Sift the material for lines containing "aprendizado", and return them.

========

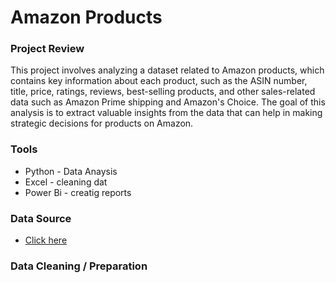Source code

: # Amazon Products

### Project Review 
This project involves analyzing a dataset related to Amazon products, which contains key information about each product, such as the ASIN number, title, price, ratings, reviews, best-selling products, and other sales-related data such as Amazon Prime shipping and Amazon's Choice. The goal of this analysis is to extract valuable insights from the data that can help in making strategic decisions for products on Amazon.

### Tools 
- Python - Data Anaysis
- Excel - cleaning dat
- Power Bi - creatig reports

### Data Source 
- [Click here](https://www.kaggle.com/mohammedalsubaie)
### Data Cleaning / Preparation
### 
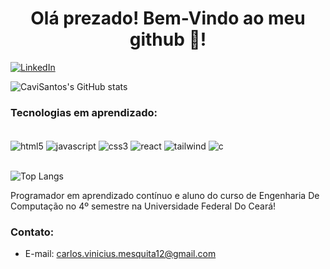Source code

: 
<h1 align="center"> Olá prezado! Bem-Vindo ao meu github 🫡!</h1>


<div align="left" height="450">

[![LinkedIn](https://img.shields.io/badge/LinkedIn-0077B5?style=for-the-badge&logo=linkedin&logoColor=white)](https://www.linkedin.com/in/carlos-vin%C3%ADcius-dos-santos-mesquita-113783211/)

![CaviSantos's GitHub stats](https://github-readme-stats.vercel.app/api?username=CaviSantos&show_icons=true&theme=radical)

### Tecnologias em aprendizado:

<div style="display: inline_block" align="left" ><br/>
    <img align="center" alt="html5" src="https://img.shields.io/badge/HTML5-E34F26?style=for-the-badge&logo=html5&logoColor=white"/>
    <img align="center" alt="javascript" src="https://img.shields.io/badge/JavaScript-323330?style=for-the-badge&logo=javascript&logoColor=F7DF1E"/>
    <img align="center" alt="css3" src="https://img.shields.io/badge/CSS3-1572B6?style=for-the-badge&logo=css3&logoColor=white"/>
    <img align="center" alt="react" src="https://img.shields.io/badge/React-20232A?style=for-the-badge&logo=react&logoColor=61DAFB"/>
    <img align="center" alt="tailwind" src="https://img.shields.io/badge/Tailwind_CSS-38B2AC?style=for-the-badge&logo=tailwind-css&logoColor=white"/>
    <img align="center" alt="c" src="https://img.shields.io/badge/C-00599C?style=for-the-badge&logo=c&logoColor=white"/>
</div>


</div>



<br/>

![Top Langs](https://github-readme-stats.vercel.app/api/top-langs/?username=CaviSantos&layout=compact)
<br/>

Programador em aprendizado contínuo e aluno do curso de Engenharia De Computação no 4º semestre na Universidade Federal Do Ceará!

### Contato:
- E-mail: carlos.vinicius.mesquita12@gmail.com

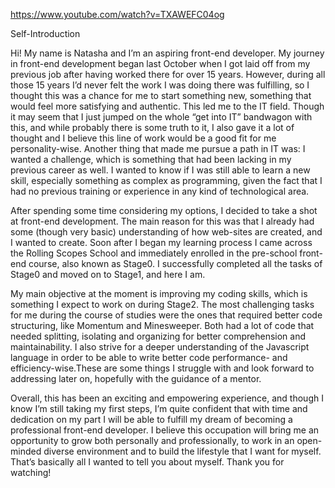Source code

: https://www.youtube.com/watch?v=TXAWEFC04og

Self-Introduction

Hi! My name is Natasha and I’m an aspiring front-end developer. My journey in front-end development began last October when I got laid off from my previous job after having worked there for over 15 years. However, during all those 15 years I’d never felt the work I was doing there was fulfilling, so I thought this was a chance for me to start something new, something that would feel more satisfying and authentic. This led me to the IT field.
Though it may seem that I just jumped on the whole “get into IT” bandwagon with this, and while probably there is some truth to it, I also gave it a lot of thought and I believe this line of work would be a good fit for me personality-wise.
Another thing that made me pursue a path in IT was: I wanted a challenge, which is something that had been lacking in my previous career as well. I wanted to know if I was still able to learn a new skill, especially something as complex as programming, given the fact that I had no previous training or experience in any kind of technological area.

After spending some time considering my options, I decided to take a shot at front-end development. The main reason for this was that I already had some (though very basic) understanding of how web-sites are created, and I wanted to create. Soon after I began my learning process I came across the Rolling Scopes School and immediately enrolled in the pre-school front-end course, also known as Stage0. I successfully completed all the tasks of Stage0 and moved on to Stage1, and here I am.

My main objective at the moment is improving my coding skills, which is something I expect to work on during Stage2. The most challenging tasks for me during the course of studies were the ones that required better code structuring, like Momentum and Minesweeper. Both had a lot of code that needed splitting, isolating and organizing for better comprehension and maintainability. I also strive for a deeper understanding of the Javascript language in order to be able to write better code performance- and efficiency-wise.These are some things I struggle with and look forward to addressing later on, hopefully with the guidance of a mentor.

Overall, this has been an exciting and empowering experience, and though I know I’m still taking my first steps, I’m quite confident that with time and dedication on my part I will be able to fulfill my dream of becoming a professional front-end developer. I believe this occupation will bring me an opportunity to grow both personally and professionally, to work in an open-minded diverse environment and to build the lifestyle that I want for myself. That’s basically all I wanted to tell you about myself. Thank you for watching!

========

The answer:
### Tecnologias em aprendizado:
Programador em aprendizado contínuo e aluno do curso de Engenharia De Computação no 4º semestre na Universidade Federal Do Ceará!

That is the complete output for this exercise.